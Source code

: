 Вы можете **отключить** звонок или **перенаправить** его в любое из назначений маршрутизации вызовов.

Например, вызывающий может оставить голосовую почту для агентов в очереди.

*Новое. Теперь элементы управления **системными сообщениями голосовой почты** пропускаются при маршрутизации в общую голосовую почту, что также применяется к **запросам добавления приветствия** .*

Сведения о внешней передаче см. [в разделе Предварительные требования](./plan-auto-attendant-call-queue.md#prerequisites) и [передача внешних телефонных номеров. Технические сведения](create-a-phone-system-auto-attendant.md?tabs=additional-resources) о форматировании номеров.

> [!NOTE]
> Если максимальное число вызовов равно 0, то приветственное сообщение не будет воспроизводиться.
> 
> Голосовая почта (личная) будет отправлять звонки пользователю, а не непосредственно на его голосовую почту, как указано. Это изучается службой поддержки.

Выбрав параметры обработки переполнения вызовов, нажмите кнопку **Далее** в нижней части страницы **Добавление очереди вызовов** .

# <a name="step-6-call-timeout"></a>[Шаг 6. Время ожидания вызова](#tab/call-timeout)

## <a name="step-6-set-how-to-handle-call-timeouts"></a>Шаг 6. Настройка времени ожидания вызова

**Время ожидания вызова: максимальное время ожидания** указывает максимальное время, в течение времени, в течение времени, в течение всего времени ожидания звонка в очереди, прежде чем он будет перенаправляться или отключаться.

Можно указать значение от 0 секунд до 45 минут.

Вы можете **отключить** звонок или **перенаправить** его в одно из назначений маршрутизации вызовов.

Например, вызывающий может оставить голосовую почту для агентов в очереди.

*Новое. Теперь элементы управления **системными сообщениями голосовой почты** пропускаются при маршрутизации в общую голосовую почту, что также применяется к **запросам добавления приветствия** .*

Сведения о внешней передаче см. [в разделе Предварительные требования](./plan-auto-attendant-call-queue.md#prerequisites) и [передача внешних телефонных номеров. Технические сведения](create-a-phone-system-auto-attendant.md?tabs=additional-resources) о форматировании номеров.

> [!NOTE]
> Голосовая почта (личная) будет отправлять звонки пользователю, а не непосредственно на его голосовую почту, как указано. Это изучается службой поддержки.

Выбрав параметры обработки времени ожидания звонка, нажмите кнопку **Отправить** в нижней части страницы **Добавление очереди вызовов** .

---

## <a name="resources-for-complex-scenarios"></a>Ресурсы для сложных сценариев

--

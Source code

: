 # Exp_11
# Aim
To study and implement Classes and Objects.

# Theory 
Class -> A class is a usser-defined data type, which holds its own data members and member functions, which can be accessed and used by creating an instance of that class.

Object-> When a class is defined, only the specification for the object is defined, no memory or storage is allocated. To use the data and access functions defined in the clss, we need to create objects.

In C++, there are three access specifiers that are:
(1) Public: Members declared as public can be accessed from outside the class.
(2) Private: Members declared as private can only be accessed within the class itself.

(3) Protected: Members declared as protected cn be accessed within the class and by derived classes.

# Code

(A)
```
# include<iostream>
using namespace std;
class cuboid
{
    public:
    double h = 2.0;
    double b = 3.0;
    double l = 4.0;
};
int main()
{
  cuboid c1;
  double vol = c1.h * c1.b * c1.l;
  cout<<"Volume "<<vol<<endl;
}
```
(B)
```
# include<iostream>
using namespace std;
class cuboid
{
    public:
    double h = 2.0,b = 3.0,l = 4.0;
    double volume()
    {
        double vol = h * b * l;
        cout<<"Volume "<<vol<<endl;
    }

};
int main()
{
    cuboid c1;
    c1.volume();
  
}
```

---

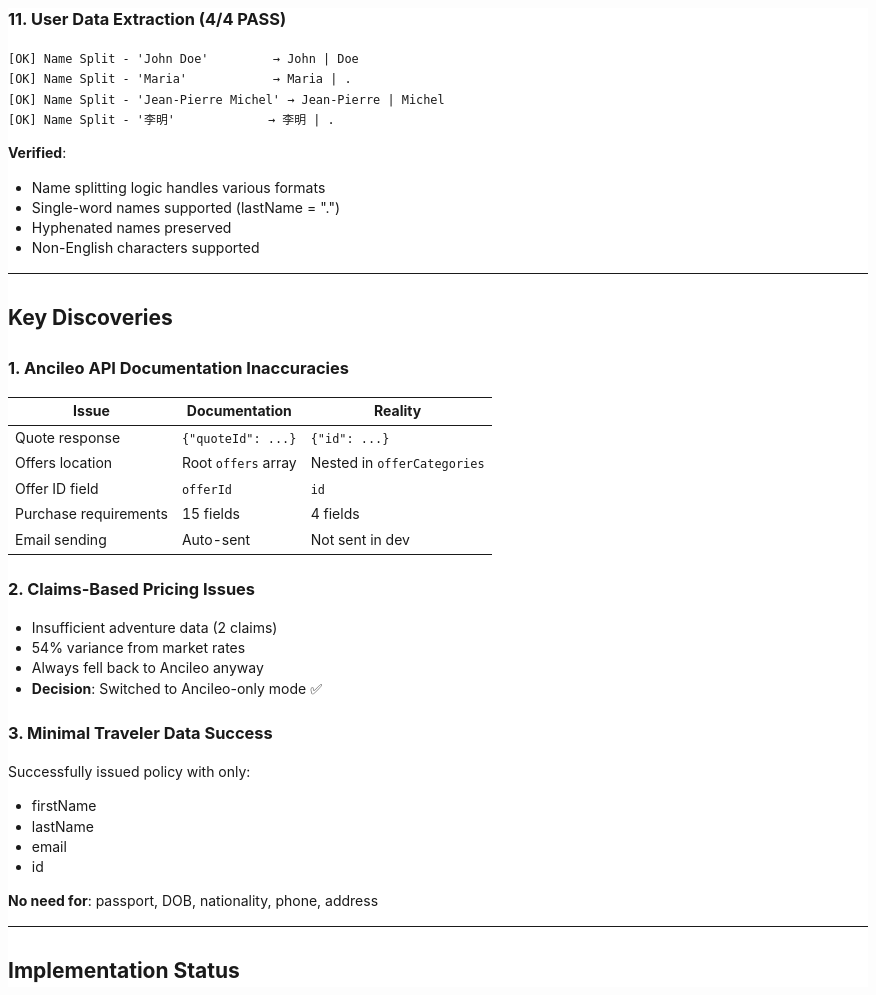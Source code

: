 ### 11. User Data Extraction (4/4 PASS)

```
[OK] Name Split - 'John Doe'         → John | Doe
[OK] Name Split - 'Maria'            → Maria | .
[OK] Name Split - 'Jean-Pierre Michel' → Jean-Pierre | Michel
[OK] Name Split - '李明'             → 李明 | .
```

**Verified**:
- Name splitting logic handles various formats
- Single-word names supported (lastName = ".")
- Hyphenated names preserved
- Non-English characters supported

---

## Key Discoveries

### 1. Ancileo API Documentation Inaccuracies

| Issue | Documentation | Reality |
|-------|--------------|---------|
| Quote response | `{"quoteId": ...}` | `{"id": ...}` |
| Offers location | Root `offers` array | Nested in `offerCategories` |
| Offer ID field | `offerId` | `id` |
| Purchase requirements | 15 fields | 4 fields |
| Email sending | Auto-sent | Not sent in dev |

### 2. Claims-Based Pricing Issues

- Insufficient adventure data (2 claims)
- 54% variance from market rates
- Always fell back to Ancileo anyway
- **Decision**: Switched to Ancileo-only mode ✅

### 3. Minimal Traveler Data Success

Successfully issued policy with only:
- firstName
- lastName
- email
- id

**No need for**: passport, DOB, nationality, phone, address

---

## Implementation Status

> INSTRUCTIONS TO FOLLOW:
Output should match, line for line, the stretch of the material above from the line holding "Documentation | Reality |" through the line holding "## Implementation Status".

> RESPONSE:
| Issue | Documentation | Reality |
|-------|--------------|---------|
| Quote response | `{"quoteId": ...}` | `{"id": ...}` |
| Offers location | Root `offers` array | Nested in `offerCategories` |
| Offer ID field | `offerId` | `id` |
| Purchase requirements | 15 fields | 4 fields |
| Email sending | Auto-sent | Not sent in dev |

### 2. Claims-Based Pricing Issues

- Insufficient adventure data (2 claims)
- 54% variance from market rates
- Always fell back to Ancileo anyway
- **Decision**: Switched to Ancileo-only mode ✅

### 3. Minimal Traveler Data Success

Successfully issued policy with only:
- firstName
- lastName
- email
- id

**No need for**: passport, DOB, nationality, phone, address

---

## Implementation Status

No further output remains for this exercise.